Former Children’s Minister, Tim Loughton MP, hosted a parliamentary conference for local authority heads of services and YOT managers, on behalf of Ambition and The Association of Youth Offending Team Managers (AYM). Over 80 delegates listened to key note speeches on the Government’s Youth Justice Review and partnerships across local authorities, police and crime commissioners and the justice system. Charlie Taylor, Ministry of Justice, set the scene with a national perspective from two select committee chairs, Keith Vaz MP (Home Affairs) and Bob Neill MP (Justice) and Lord Tom McNally, Chair of the Youth Justice Board.
The joint conference explored models and experience of partnership working and overarching preventative strategies, set in the context of the Youth Justice Review and in advance of the elections for Police and Crime Commissioners and local authorities in England. This included how effectively the youth justice system and its partners operate in responding to offending by children and young people. Delegates also discussed the actions and responsibilities of local authorities, youth offending teams, Police and Crime Commissioners (PCCs), the police and other partners in preventing children and young people from offending.
We would like to thank all those who contributed to the event including the national lead for policing and children DCC Olivia Pinkney; the national youth-lead for the Association of Directors of Children’s Services Stuart Smith, DCS Calderdale; Local Government Association Safer and Stronger Communities Board Cllr Sophie Linden, Deputy Mayor of Hackney; children’s rights lead for the Children’s Commissioner, Anna Henry; and Andy Champness, Chair of the Association of Policing & Crime Chief Executives.
There was a wide consensus over the need for a co-ordinated response from a number of partners, putting young people at the centre and creating a link between YOTs, children’s, health and education services to address the root causes of offending. Where there is a multi-agency approach or greater integration of services, it is vital we break down silos and professional hierarchies to align resources and commissioning.
Barry Williams, Director of Strategy and Membership at Ambition, said: “It was brilliant to hear so many important issues raised at today’s conference, and we plan to build on these discussions in our work with local authorities, AYM, lead partners and commissioners. Ambition remains committed to helping shape and deliver effective practice and partnership models, ensuring all children and young people in trouble with the law receive the best possible support they need to lead productive and rewarding lives.”

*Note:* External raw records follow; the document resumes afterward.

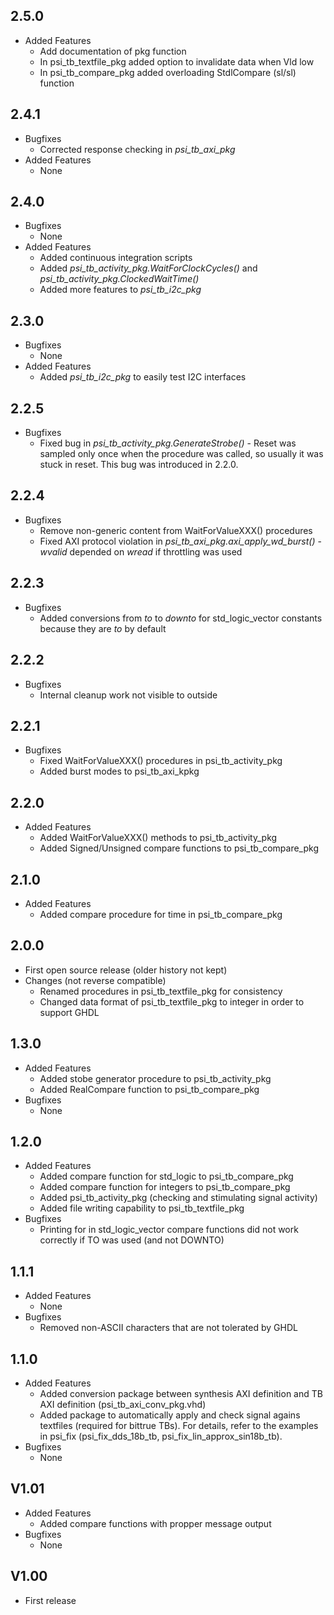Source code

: ## 2.5.0
* Added Features
  * Add documentation of pkg function
  * In psi_tb_textfile_pkg added option to invalidate data when Vld low
  * In psi_tb_compare_pkg added overloading StdlCompare (sl/sl) function

## 2.4.1

* Bugfixes
  * Corrected response checking in *psi\_tb\_axi\_pkg*
* Added Features
  * None

## 2.4.0

* Bugfixes
  * None
* Added Features
  * Added continuous integration scripts
  * Added *psi\_tb\_activity\_pkg.WaitForClockCycles()* and *psi\_tb\_activity\_pkg.ClockedWaitTime()*
  * Added more features to *psi\_tb\_i2c\_pkg*

## 2.3.0

* Bugfixes
  * None
* Added Features
  * Added *psi\_tb\_i2c\_pkg* to easily test I2C interfaces

## 2.2.5

* Bugfixes
  * Fixed bug in *psi\_tb\_activity\_pkg.GenerateStrobe()* - Reset was sampled only once when the procedure was called, so usually it was stuck in reset. This bug was introduced in 2.2.0.

## 2.2.4

* Bugfixes
  * Remove non-generic content from WaitForValueXXX() procedures
  * Fixed AXI protocol violation in *psi\_tb\_axi\_pkg.axi\_apply\_wd\_burst()* - *wvalid* depended on *wread* if throttling was used

## 2.2.3

* Bugfixes
  * Added conversions from *to* to *downto* for std\_logic\_vector constants because they are *to* by default

## 2.2.2

* Bugfixes
  * Internal cleanup work not visible to outside

## 2.2.1

* Bugfixes
  * Fixed WaitForValueXXX() procedures in psi\_tb\_activity\_pkg
  * Added burst modes to psi\_tb\_axi\_kpkg

## 2.2.0

* Added Features
  * Added WaitForValueXXX() methods to psi\_tb\_activity\_pkg
  * Added Signed/Unsigned compare functions to psi\_tb\_compare\_pkg

## 2.1.0

* Added Features
  * Added compare procedure for time in psi\_tb\_compare\_pkg

## 2.0.0

* First open source release (older history not kept)
* Changes (not reverse compatible)
  * Renamed procedures in psi\_tb\_textfile\_pkg for consistency
  * Changed data format of psi\_tb\_textfile\_pkg to integer in order to support GHDL

## 1.3.0

* Added Features
  * Added stobe generator procedure to psi\_tb\_activity\_pkg
  * Added RealCompare function to psi\_tb\_compare\_pkg
* Bugfixes
  * None

## 1.2.0

* Added Features
  * Added compare function for std\_logic to psi\_tb\_compare\_pkg
  * Added compare function for integers to psi\_tb\_compare\_pkg
  * Added psi\_tb\_activity\_pkg (checking and stimulating signal activity)
  * Added file writing capability to psi\_tb\_textfile\_pkg
* Bugfixes
  * Printing for in std\_logic\_vector compare functions did not work correctly if TO was used (and not DOWNTO)

## 1.1.1

* Added Features
  * None
* Bugfixes
  * Removed non-ASCII characters that are not tolerated by GHDL

## 1.1.0

* Added Features
  * Added conversion package between synthesis AXI definition and TB AXI definition (psi\_tb\_axi\_conv\_pkg.vhd)
  * Added package to automatically apply and check signal agains textfiles (required for bittrue TBs). For details, refer to the examples in psi\_fix (psi\_fix\_dds\_18b\_tb, psi\_fix\_lin\_approx\_sin18b\_tb).
* Bugfixes
  * None

## V1.01

* Added Features
  * Added compare functions with propper message output
* Bugfixes
  * None

## V1.00
* First release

Gareth Jones, AYM Chair, said: “Today’s conference provided an opportunity to explore how close working between wider youth support services and youth offending teams, at a time when there is significant change in how services are being configured, can support effective prevention for young people at risk of getting in trouble with the law. Whilst accountability for outcomes is a key element, it is essential we build in flexibility to secure local partnership models that serve distinct community needs.”